*** The data

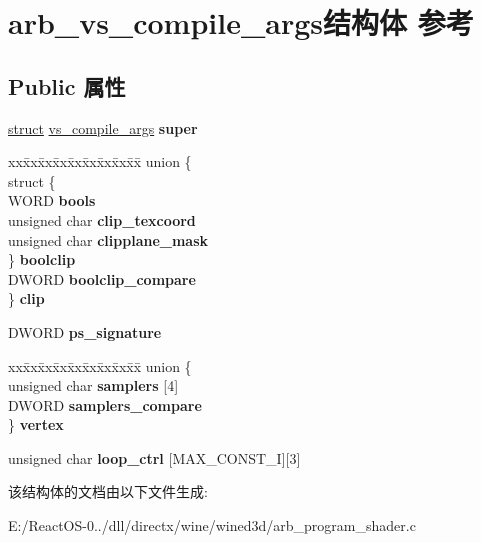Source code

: \hypertarget{structarb__vs__compile__args}{}\section{arb\+\_\+vs\+\_\+compile\+\_\+args结构体 参考}
\label{structarb__vs__compile__args}
\subsection*{Public 属性}
\begin{DoxyCompactItemize}
\item 
\mbox{\label{structarb__vs__compile__args_aa388d9da14ab007aa5097e9260742431}} 
\hyperlink{interfacestruct}{struct} \hyperlink{structvs__compile__args}{vs\+\_\+compile\+\_\+args} {\bfseries super}
\item 
\mbox{\label{structarb__vs__compile__args_a5f31b091a904b34aab5281e1e2cf88e5}} 
\begin{tabbing}
xx\=xx\=xx\=xx\=xx\=xx\=xx\=xx\=xx\=\kill
union \{\\
\>struct \{\\
\>\>WORD {\bfseries bools}\\
\>\>unsigned char {\bfseries clip\_texcoord}\\
\>\>unsigned char {\bfseries clipplane\_mask}\\
\>\} {\bfseries boolclip}\\
\>DWORD {\bfseries boolclip\_compare}\\
\} {\bfseries clip}\\

\end{tabbing}\item 
\mbox{\label{structarb__vs__compile__args_ae06509830496a49c631cd4ebf76126c4}} 
D\+W\+O\+RD {\bfseries ps\+\_\+signature}
\item 
\mbox{\label{structarb__vs__compile__args_ae63a995374cb8314a977190cfea569b0}} 
\begin{tabbing}
xx\=xx\=xx\=xx\=xx\=xx\=xx\=xx\=xx\=\kill
union \{\\
\>unsigned char {\bfseries samplers} \mbox{[}4\mbox{]}\\
\>DWORD {\bfseries samplers\_compare}\\
\} {\bfseries vertex}\\

\end{tabbing}\item 
\mbox{\label{structarb__vs__compile__args_aaa559b7f84b05bb751ec12818e0215bf}} 
unsigned char {\bfseries loop\+\_\+ctrl} \mbox{[}M\+A\+X\+\_\+\+C\+O\+N\+S\+T\+\_\+I\mbox{]}\mbox{[}3\mbox{]}
\end{DoxyCompactItemize}


该结构体的文档由以下文件生成\+:\begin{DoxyCompactItemize}
\item 
E\+:/\+React\+O\+S-\/0../dll/directx/wine/wined3d/arb\+\_\+program\+\_\+shader.\+c\end{DoxyCompactItemize}
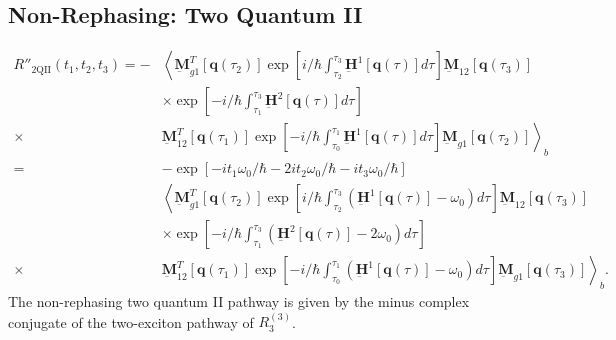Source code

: \documentclass{article}
\newcommand{\bra}[1]{\ensuremath{\left\langle#1\right|}}
\newcommand{\ket}[1]{\ensuremath{\left|#1\right\rangle}}
\newcommand{\vect}[1]{\ensuremath{\boldsymbol{\mathbf{#1}}}}
\newcommand{\arw}{-{Latex[length=2mm]}}
\begin{document}
\clearpage
\subsection{Non-Rephasing: Two Quantum II}
\begin{figure}[h]
\centering
{}
\end{figure}
\begin{equation}
\begin{split}
 R''_\mathrm{2QII}(t_{1},t_{2},t_{3})=-
 &\left\langle\underbar{\vect{M}}_{g1}^{T}[\vect q(\tau_{2})]\exp\left[i/\hbar\int_{\tau_{2}}^{\tau_{3}}\underbar{\vect{H}}^{1}[\vect q(\tau)]d\tau\right] \underbar{\vect{M}}_{12} [\vect q(\tau_{3})]\right.\\
 &\times\exp\left[-i/\hbar\int_{\tau_{1}}^{\tau_{3}}\underbar{\vect{H}}^{2}[\vect q(\tau)]d\tau\right]\\
 \times&\left.\underbar{\vect{M}}_{12}^{T}[\vect q(\tau_{1})]\exp\left[-i/\hbar\int_{\tau_{0}}^{\tau_{1}}\underbar{\vect{H}}^{1}[\vect q(\tau)]d\tau\right] \underbar{\vect{M}}_{g1} [\vect q(\tau_{2})]\right\rangle_{b}\\
 =&-\exp\left[-i t_{1}\omega_{0}/\hbar-2it_{2}\omega_{0}/\hbar-it_{3}\omega_{0}/\hbar\right]\\
 &\left\langle\underbar{\vect{M}}_{g1}^{T}[\vect q(\tau_{2})]\exp\left[i/\hbar\int_{\tau_{2}}^{\tau_{3}}\left(\underbar{\vect{H}}^{1}[\vect q(\tau)]-\omega_{0}\right)d\tau\right] \underbar{\vect{M}}_{12} [\vect q(\tau_{3})]\right.\\
 &\times\exp\left[-i/\hbar\int_{\tau_{1}}^{\tau_{3}}\left(\underbar{\vect{H}}^{2}[\vect q(\tau)]-2\omega_{0}\right)d\tau\right]\\
 \times&\left.\underbar{\vect{M}}_{12}^{T}[\vect q(\tau_{1})]\exp\left[-i/\hbar\int_{\tau_{0}}^{\tau_{1}}\left(\underbar{\vect{H}}^{1}[\vect q(\tau)]-\omega_{0}\right)d\tau\right] \underbar{\vect{M}}_{g1} [\vect q(\tau_{3})]\right\rangle_{b}.
\end{split}
\end{equation}
The non-rephasing two quantum II pathway is given by the minus complex conjugate of the two-exciton pathway of $R_{3}^{(3)}$.\cite{Hamm2011}
\end{document}
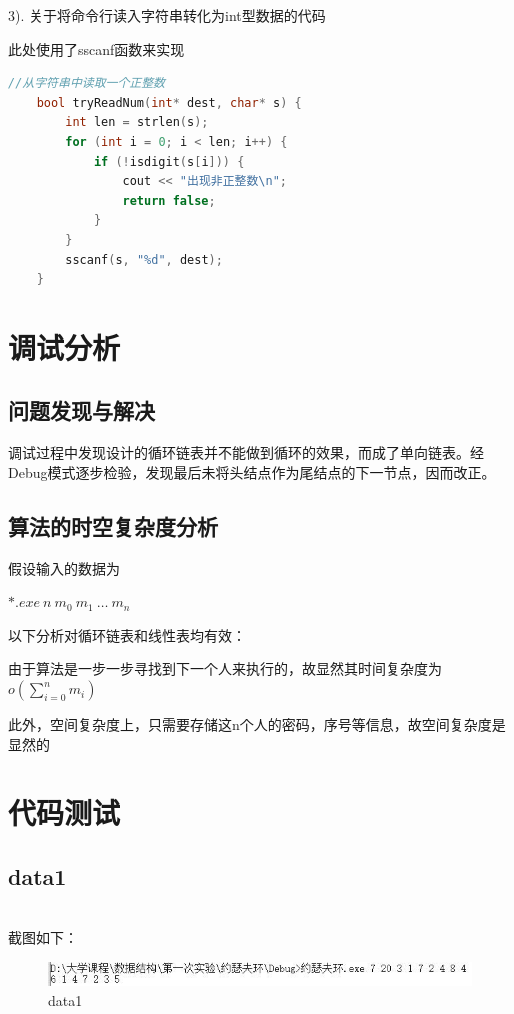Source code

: \documentclass[UTF8]{article}
\begin{document}
	3). 关于将命令行读入字符串转化为int型数据的代码\par
	此处使用了sscanf函数来实现\par
	\begin{lstlisting}[language=C++]
	//从字符串中读取一个正整数
	bool tryReadNum(int* dest, char* s) {
		int len = strlen(s);
		for (int i = 0; i < len; i++) {
			if (!isdigit(s[i])) {
				cout << "出现非正整数\n";
				return false;
			}
		}
		sscanf(s, "%d", dest);
	}
	\end{lstlisting}
	
	
	\section{调试分析}
	\subsection{问题发现与解决}
	调试过程中发现设计的循环链表并不能做到循环的效果，而成了单向链表。经Debug模式逐步检验，发现最后未将头结点作为尾结点的下一节点，因而改正。
	
	\subsection{算法的时空复杂度分析}
	假设输入的数据为
	\begin{center}
		$*.exe\ n\ m_{0}\ m_{1}\ \dots\ m_{n}$
	\end{center}\par
	以下分析对循环链表和线性表均有效：\par
	由于算法是一步一步寻找到下一个人来执行的，故显然其时间复杂度为$o(\sum_{i=0}^{n}m_{i})$\par
	此外，空间复杂度上，只需要存储这n个人的密码，序号等信息，故空间复杂度是显然的
	
	\section{代码测试}
	\subsection{data1}
	\\
	截图如下：
	\begin{figure}[H]
		\centering
		\includegraphics[scale=0.7]{data1.jpg}
		\caption{data1}
		\label{data1}
	\end{figure}\par
	
\end{document}
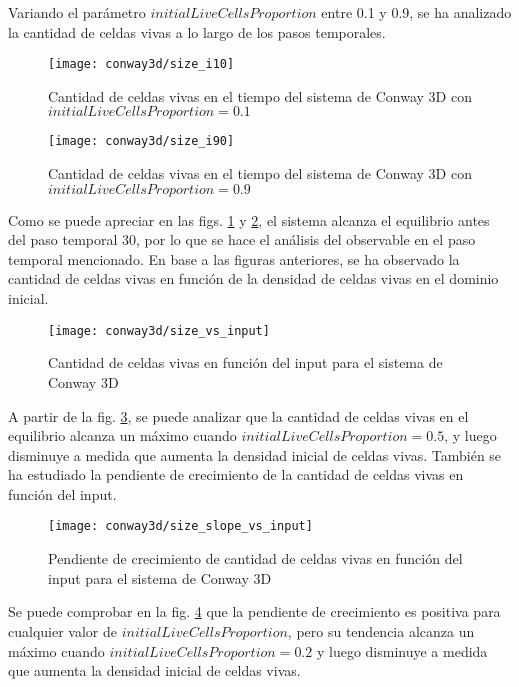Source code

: Variando el parámetro $initialLiveCellsProportion$ entre 0.1 y 0.9, se ha analizado la cantidad de celdas vivas
a lo largo de los pasos temporales.

\begin{figure}[H]
    \centering
    \texttt{[image: conway3d/size\_i10]}
    \caption{Cantidad de celdas vivas en el tiempo del sistema de Conway 3D con $initialLiveCellsProportion = 0.1$}
    \label{fig:conway3d_i10}
\end{figure}
\begin{figure}[H]
    \centering
    \texttt{[image: conway3d/size\_i90]}
    \caption{Cantidad de celdas vivas en el tiempo del sistema de Conway 3D con $initialLiveCellsProportion = 0.9$}
    \label{fig:conway3d_i90}
\end{figure}

Como se puede apreciar en las figs. \ref{fig:conway3d_i10} y \ref{fig:conway3d_i90}, el sistema alcanza el equilibrio
antes del paso temporal 30, por lo que se hace el análisis del observable en el paso temporal mencionado.
En base a las figuras anteriores, se ha observado la cantidad de celdas vivas en función de la densidad de celdas
vivas en el dominio inicial.

\begin{figure}[H]
    \centering
    \texttt{[image: conway3d/size\_vs\_input]}
    \caption{Cantidad de celdas vivas en función del input para el sistema de Conway 3D}
    \label{fig:conway3d_size_vs_input}
\end{figure}

A partir de la fig. \ref{fig:conway3d_size_vs_input}, se puede analizar que la cantidad
de celdas vivas en el equilibrio alcanza un máximo cuando $initialLiveCellsProportion = 0.5$, y luego
disminuye a medida que aumenta la densidad inicial de celdas vivas.
También se ha estudiado la pendiente de crecimiento de la cantidad de celdas vivas en función del input.

\begin{figure}[H]
    \centering
    \texttt{[image: conway3d/size\_slope\_vs\_input]}
    \caption{Pendiente de crecimiento de cantidad de celdas vivas en función del input para el sistema de Conway 3D}
    \label{fig:conway3d_size_slope_vs_input}
\end{figure}

Se puede comprobar en la fig. \ref{fig:conway3d_size_slope_vs_input} que la pendiente de crecimiento es positiva
para cualquier valor de $initialLiveCellsProportion$, pero su tendencia alcanza un máximo cuando
$initialLiveCellsProportion = 0.2$ y luego disminuye a medida que aumenta la densidad inicial de celdas vivas.

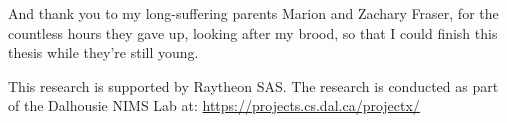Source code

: \begin{acknowledgements}
And thank you to my long-suffering parents Marion and Zachary Fraser, for the
countless hours they gave up, looking after my brood, so that I could finish
this thesis while they're still young.

This research is supported by Raytheon SAS. The research is conducted
as part of the Dalhousie NIMS Lab at: \url{https://projects.cs.dal.ca/projectx/}
\end{acknowledgements}

\clearpage
\mainmatter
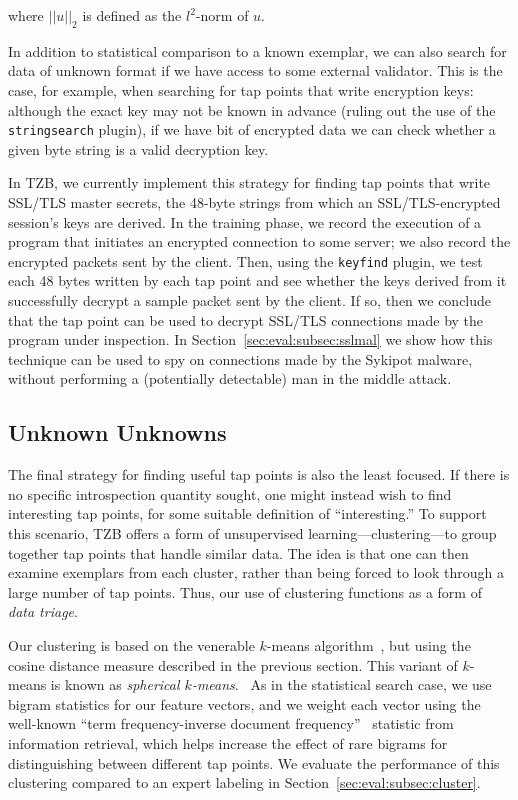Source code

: \noindent where $||u||_2$ is defined as the $l^2$-norm of $u$.

In addition to statistical comparison to a known exemplar, we can also
search for data of unknown format if we have access to some external
validator. This is the case, for example, when searching for tap points
that write encryption keys: although the exact key may not be known in
advance (ruling out the use of the \texttt{stringsearch} plugin), if we
have bit of encrypted data we can check whether a given byte string is a
valid decryption key.

In TZB, we currently implement this strategy for finding tap points that
write SSL/TLS master secrets, the 48-byte strings from which an
SSL/TLS-encrypted session's keys are derived. In the training phase, we
record the execution of a program that initiates an encrypted connection
to some server; we also record the encrypted packets sent by the client.
Then, using the \texttt{keyfind} plugin, we test each 48 bytes written
by each tap point and see whether the keys derived from it successfully
decrypt a sample packet sent by the client. If so, then we conclude that
the tap point can be used to decrypt SSL/TLS connections made by the
program under inspection. In Section~\ref{sec:eval:subsec:sslmal} we show
how this technique can be used to spy on connections made by the Sykipot
malware, without performing a (potentially detectable) man in the middle
attack.

\subsection{Unknown Unknowns}

The final strategy for finding useful tap points is also the least
focused. If there is no specific introspection quantity sought, one
might instead wish to find interesting tap points, for some suitable
definition of ``interesting.'' To support this scenario, TZB offers a
form of unsupervised learning---clustering---to group together tap
points that handle similar data. The idea is that one can then examine
exemplars from each cluster, rather than being forced to look through a
large number of tap points. Thus, our use of clustering functions as a
form of \emph{data triage}.

Our clustering is based on the venerable $k$-means
algorithm~\cite{Steinhaus:1956kx}, but using the cosine distance measure
described in the previous section. This variant of $k$-means is known as
\emph{spherical $k$-means}.~\cite{Dhillon:2001fk} As in the statistical
search case, we use bigram statistics for our feature vectors, and we
weight each vector using the well-known ``term frequency-inverse
document frequency''~\cite{Sparck-Jones:1988uq} statistic from
information retrieval, which helps increase the effect of rare bigrams
for distinguishing between different tap points. We evaluate the
performance of this clustering compared to an expert labeling in
Section~\ref{sec:eval:subsec:cluster}.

******

**Try it:** Go over the entries above and say how many lines hold the string "crecimiento", with no other text.

**Answer for this exercise:** 3